Lettres par-dessus les murs (32)
"Abu Dhabi, entre deux vols, on ne sait plus a quelle heure, les paupieres lourdes, sur un clavier sans accent, ce 10 mai 2008...
Cher JLK,
tu te trompes je t assure, le centre du monde est ici, ou bien tout pres. Des Arabes en emirs, d un blanc immacule et fiers comme des coqs, un type en jogging, avec Pamela Anderson tatouee sur son mollet, ceux qui remplissent des caddies entiers de parfums detaxes, des asiatiques en t shirt, des blancs en costume, beaucoup de types avec des talkies walkies qui essaient de retrouver les retardaires du vol 514 pour Bangkok, peine perdue dans cette foule, des gamins qui hurlent, la voix de Madame Aeroport qui egrene les departs, et que personne, absolument personne, n ecoute, des tetes de Bangladais, ou d Indiens, par groupes de cinq ou de six autour d un cendrier, dans l aquarium des fumeurs, un banc d hotesse en uniformes a boutons dores qui passe en claquant des talons, la dernier du groupe marche comme un canard, un fakir tout droit sorti d un Tintin, je ne me rappelle plus du titre de l album, des blondes decolorees, un pilote affale sur le comptoir comme le dernier des ivrognes, avec une casquette trop grande, des decolletes facon Ibiza, des femmes voilees de la tete aux pieds, et puis cette fille aux epaules nues, un nez africain mais les yeux plisses, avec un t shirt I Love NY, voila le centre du monde, en un coup d oeil je denombre exactement 56 religions differentes, plus 321 sous-sectes, par contre compter le nombre de magasins est absolument impossible. La connection quant a elle coupe toutes les cinq minutes, radins les Abu Dhabiens, je te laisse donc avant qu on ne me musele a nouveau, a bientôt…"

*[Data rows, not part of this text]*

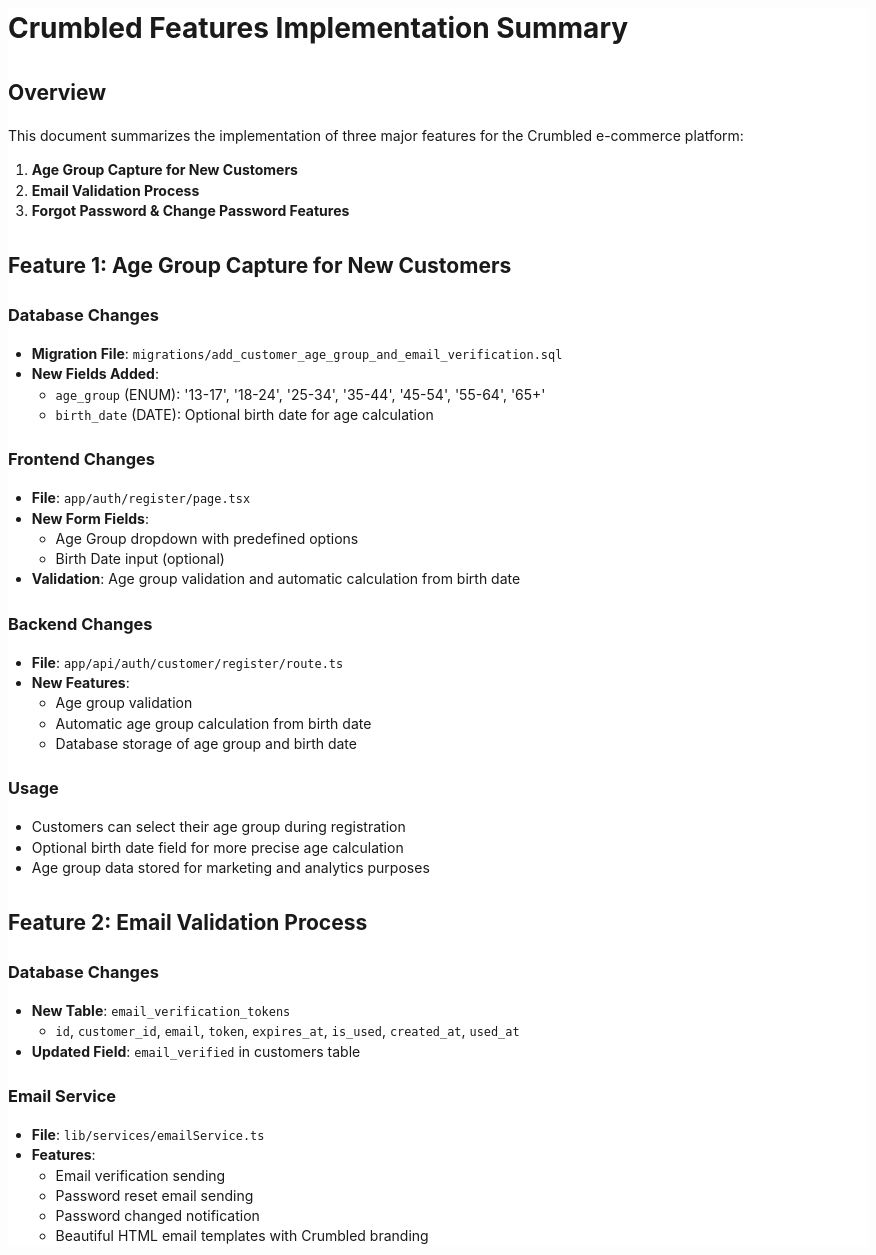 # Crumbled Features Implementation Summary

## Overview
This document summarizes the implementation of three major features for the Crumbled e-commerce platform:

1. **Age Group Capture for New Customers**
2. **Email Validation Process**
3. **Forgot Password & Change Password Features**

## Feature 1: Age Group Capture for New Customers

### Database Changes
- **Migration File**: `migrations/add_customer_age_group_and_email_verification.sql`
- **New Fields Added**:
  - `age_group` (ENUM): '13-17', '18-24', '25-34', '35-44', '45-54', '55-64', '65+'
  - `birth_date` (DATE): Optional birth date for age calculation

### Frontend Changes
- **File**: `app/auth/register/page.tsx`
- **New Form Fields**:
  - Age Group dropdown with predefined options
  - Birth Date input (optional)
- **Validation**: Age group validation and automatic calculation from birth date

### Backend Changes
- **File**: `app/api/auth/customer/register/route.ts`
- **New Features**:
  - Age group validation
  - Automatic age group calculation from birth date
  - Database storage of age group and birth date

### Usage
- Customers can select their age group during registration
- Optional birth date field for more precise age calculation
- Age group data stored for marketing and analytics purposes

## Feature 2: Email Validation Process

### Database Changes
- **New Table**: `email_verification_tokens`
  - `id`, `customer_id`, `email`, `token`, `expires_at`, `is_used`, `created_at`, `used_at`
- **Updated Field**: `email_verified` in customers table

### Email Service
- **File**: `lib/services/emailService.ts`
- **Features**:
  - Email verification sending
  - Password reset email sending
  - Password changed notification
  - Beautiful HTML email templates with Crumbled branding
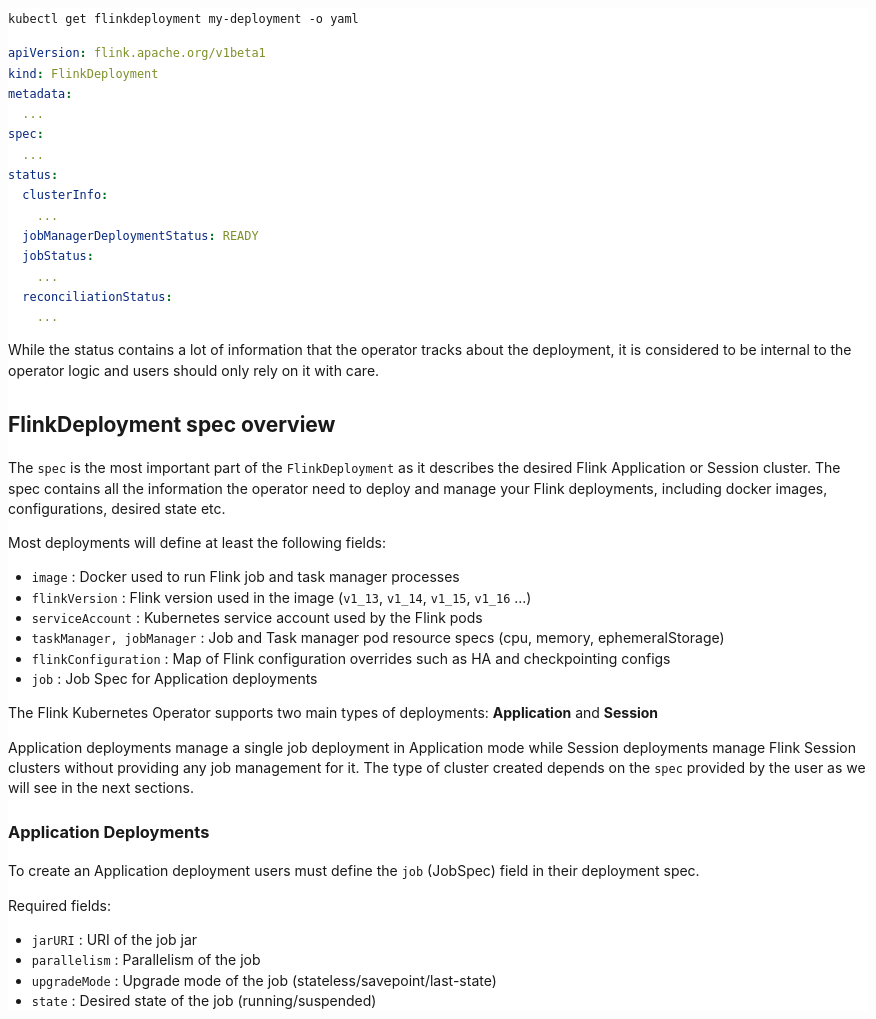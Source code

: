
 ```
kubectl get flinkdeployment my-deployment -o yaml
```

```yaml
apiVersion: flink.apache.org/v1beta1
kind: FlinkDeployment
metadata:
  ...
spec:
  ...
status:
  clusterInfo:
    ...
  jobManagerDeploymentStatus: READY
  jobStatus:
    ...
  reconciliationStatus:
    ...
```

While the status contains a lot of information that the operator tracks about the deployment, it is considered to be internal to the operator logic and users should only rely on it with care.

## FlinkDeployment spec overview

The `spec` is the most important part of the `FlinkDeployment` as it describes the desired Flink Application or Session cluster.
The spec contains all the information the operator need to deploy and manage your Flink deployments, including docker images, configurations, desired state etc.

Most deployments will define at least the following fields:
 - `image` : Docker used to run Flink job and task manager processes
 - `flinkVersion` : Flink version used in the image (`v1_13`, `v1_14`, `v1_15`, `v1_16` ...)
 - `serviceAccount` : Kubernetes service account used by the Flink pods
 - `taskManager, jobManager` : Job and Task manager pod resource specs (cpu, memory, ephemeralStorage)
 - `flinkConfiguration` : Map of Flink configuration overrides such as HA and checkpointing configs
 - `job` : Job Spec for Application deployments

The Flink Kubernetes Operator supports two main types of deployments: **Application** and **Session**

Application deployments manage a single job deployment in Application mode while Session deployments manage Flink Session clusters without providing any job management for it. The type of cluster created depends on the `spec` provided by the user as we will see in the next sections.

### Application Deployments

To create an Application deployment users must define the `job` (JobSpec) field in their deployment spec.

Required fields:
 - `jarURI` : URI of the job jar
 - `parallelism` : Parallelism of the job
 - `upgradeMode` : Upgrade mode of the job (stateless/savepoint/last-state)
 - `state` : Desired state of the job (running/suspended)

"En orbite périphérique, sur les genoux aussi, mais avec les accents, ce jour de la Pentecôte, neige de plumes de colombes, ce 11 mai.
Cher toi,
Plus exactement, et tu le décris assez bien, le centre est désormais partout, mais je te parlais, du centre qui m’est vraiment centre, lié à un corps supposé siège de l’âme, ou sa succursale supposée (on suppose avoir la vie « dans la peau ») qui prend un dimanche de Pentecôte, même pour un paléochrétien cousu d’hérésies tel que je le figure, une signification particulière puisqu’il neige ce matin des plumes de saint Esprit, comme au début d’Amarcord, tu te souviens de cet autre printemps éternel : le manine, le manine...
Ce que tu évoques me rappelle une observation dont j’avais émaillé le seul roman que j’ai commis jusque-là (tu ne perds rien pour attendre, allez), intitulé Le viol de l’ange et paru en 1997. Je n’aime pas trop me citer moi-même en personne (ah, ces modestes…) mais en l’occurrence j’obéis à ma mémoire et comme je sais mon roman par cœur (ah, ces menteurs…) je te sers la tranche.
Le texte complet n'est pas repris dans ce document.